You can see if a field contains a flag if you have at least one village bordering to the field.

Use the flags to reason about where  treasures could be and consider the new knowledge in your setVillage() method.


Implementation notes

We made some changes to the Board, the SettlerView and the Controller class.

Update those classes in your current version from assignment two.

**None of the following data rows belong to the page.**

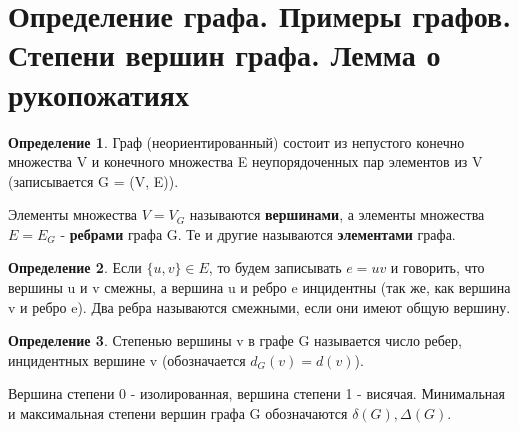 \documentclass[a4paper]{article}
\theoremstyle{definition}
\newtheorem*{definition}{Определение}
\theoremstyle{remark}
\begin{document}
    \tableofcontents
    \setcounter{page}{1}
    \section{Определение графа. Примеры графов. Степени вершин графа. Лемма о рукопожатиях}
    \begin{definition}
        Граф (неориентированный) состоит из непустого конечно множества V и конечного множества
        E неупорядоченных пар элементов из V (записывается G =  (V, E)).
    \end{definition}
    Элементы множества $V = V_G$ называются \textbf{вершинами}, а элементы множества $E = E_G$ - \textbf{ребрами} графа G.
    Те и другие называются \textbf{элементами} графа.
    \begin{definition}
        Если $\{u, v\}\in E$, то будем записывать $e = uv$ и говорить, что 
        вершины u и v смежны, а вершина u и ребро e инцидентны (так же, как вершина
        v и ребро e). Два ребра называются смежными, если они имеют общую вершину.
    \end{definition}
    \begin{definition}
        Степенью вершины v в графе G называется число ребер, инцидентных вершине v (обозначается $d_G(v) = d(v)$).
    \end{definition}
    Вершина степени 0 - изолированная, вершина степени 1 - висячая.
    Минимальная и максимальная степени вершин графа G обозначаются $\delta(G), \Delta(G)$.
\end{document}
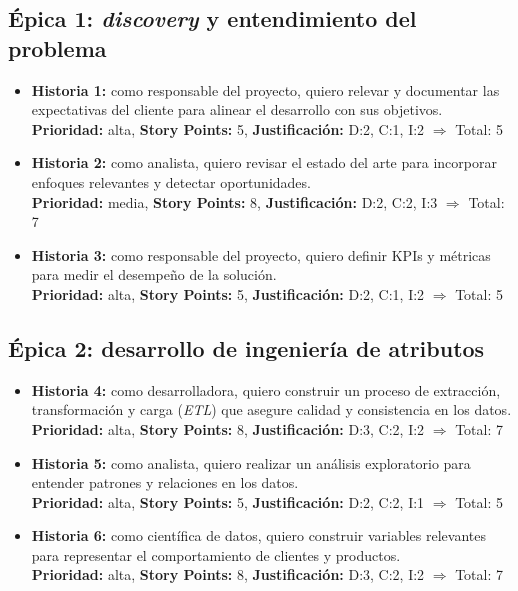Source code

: \documentclass[
11pt, %
]{charter}
\begin{document}
\subsection*{\'Epica 1: \textit{discovery} y entendimiento del problema}
\begin{itemize}
  \item \textbf{Historia 1:} como responsable del proyecto, quiero relevar y documentar las expectativas del cliente para alinear el desarrollo con sus objetivos.\\
  \textbf{Prioridad:} alta, \textbf{Story Points:} 5, \textbf{Justificación:} D:2, C:1, I:2 $\Rightarrow$ Total: 5

  \item \textbf{Historia 2:} como analista, quiero revisar el estado del arte para incorporar enfoques relevantes y detectar oportunidades.\\
  \textbf{Prioridad:} media, \textbf{Story Points:} 8, \textbf{Justificación:} D:2, C:2, I:3 $\Rightarrow$ Total: 7

  \item \textbf{Historia 3:} como responsable del proyecto, quiero definir KPIs y métricas para medir el desempeño de la solución.\\
  \textbf{Prioridad:} alta, \textbf{Story Points:} 5, \textbf{Justificación:} D:2, C:1, I:2 $\Rightarrow$ Total: 5
\end{itemize}

\subsection*{\'Epica 2: desarrollo de ingeniería de atributos}
\begin{itemize}
  \item \textbf{Historia 4:} como desarrolladora, quiero construir un proceso de extracción, transformación y carga (\textit{ETL}) que asegure calidad y consistencia en los datos.\\
  \textbf{Prioridad:} alta, \textbf{Story Points:} 8, \textbf{Justificación:} D:3, C:2, I:2 $\Rightarrow$ Total: 7

  \item \textbf{Historia 5:} como analista, quiero realizar un análisis exploratorio para entender patrones y relaciones en los datos.\\
  \textbf{Prioridad:} alta, \textbf{Story Points:} 5, \textbf{Justificación:} D:2, C:2, I:1 $\Rightarrow$ Total: 5

  \item \textbf{Historia 6:} como científica de datos, quiero construir variables relevantes para representar el comportamiento de clientes y productos.\\
  \textbf{Prioridad:} alta, \textbf{Story Points:} 8, \textbf{Justificación:} D:3, C:2, I:2 $\Rightarrow$ Total: 7
\end{itemize}
\end{document}
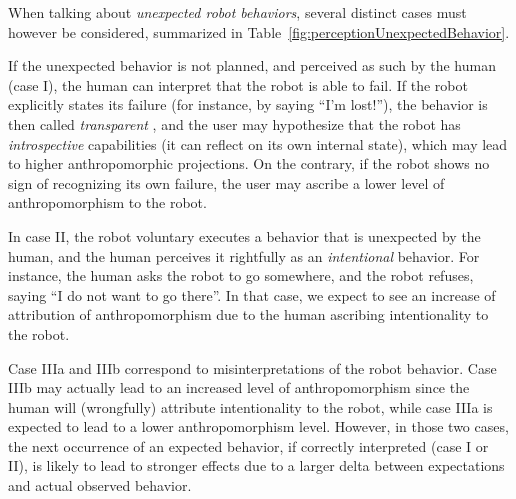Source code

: \documentclass{frontiersSCNS} %
\begin{document}
When talking about \emph{unexpected robot behaviors}, several distinct cases
must however be considered, summarized in
Table~\ref{fig:perceptionUnexpectedBehavior}.

If the unexpected behavior is not planned, and perceived as such by the human
(case I), the human can interpret that the robot is able to fail. If the robot
explicitly states its failure (for instance, by saying ``I'm lost!''), the
behavior is then called \emph{transparent} \citep{kim_who_2006}, and the user may hypothesize that the
robot has \emph{introspective} capabilities (it can reflect on its own internal
state), which may lead to higher anthropomorphic projections.  On the
contrary, if the robot shows no sign of recognizing its own failure, the user
may ascribe a lower level of anthropomorphism to the robot.

In case II, the robot voluntary executes a behavior that is unexpected by the
human, and the human perceives it rightfully as an \emph{intentional} behavior.
For instance, the human asks the robot to go somewhere, and the robot refuses,
saying ``I do not want to go there''. In that case, we expect to see an increase
of attribution of anthropomorphism due to the human ascribing intentionality to the
robot.

Case IIIa and IIIb correspond to misinterpretations of the robot behavior. Case
IIIb may actually lead to an increased level of anthropomorphism since the human
will (wrongfully) attribute intentionality to the robot, while case IIIa is
expected to lead to a lower anthropomorphism level.  However, in those two
cases, the next occurrence of an expected behavior, if correctly interpreted
(case I or II), is likely to lead to stronger effects due to a larger delta
between expectations and actual observed behavior. 


%
%





%
%
%
%
%
%
\end{document}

Download the new Version here.

To reuse you Player  from former assignments, you need to do one small change in your player-class:

Please change the  setVillage(int stage) from void to return type int ("public int setVillage(int stage)") and return the position where you set your village in the method ("Village_ID") - the controller class needs this information to decide if you got a treasure.

The board class now contains a new method getFlagLocation(int player_id) that returns an array with all the flag information currently visible to the player. The array has a fixed length of 19 - each array position represents a field. If the field contains a flag, the corresponding array entry is the constant "2000", if not, "2001" (see code).

The board class also contains a method numUndiscoveredTreasure() that returns the number of undiscovered treasures.

If a treasure is discovered, the corresponding flags will disappear.

For your convenience we paint the visible flags for both players on the board.

 

In your code, you are not allowed to use the flag location your opponent sees (= to use the method above with your opponents player_id in the argument) and of course you are not allowed to use the getTreasureLocation() method in the board class (this would be a little bit too easy :-) )


A good approach to find the three treasures may be to add just another weighting to your heuristic function from assignment 1 based on the "treasure-probability".

Please read "the wumpus world revisited" on pages 483-486 in the Russel/Norvig-book to see a good but maybe quite complex solution to a very similar problem

 

Please comment your code so we can understand what you did.

BTW: Of course, the rules from assignment two still apply.

 

 Please also note the following:

-If you find a treasure by setting a village in the start phase , you wont get the two free villages.  If you don't like this behavior, you are free to change it.

- We changed the number of villages you need to win to 15.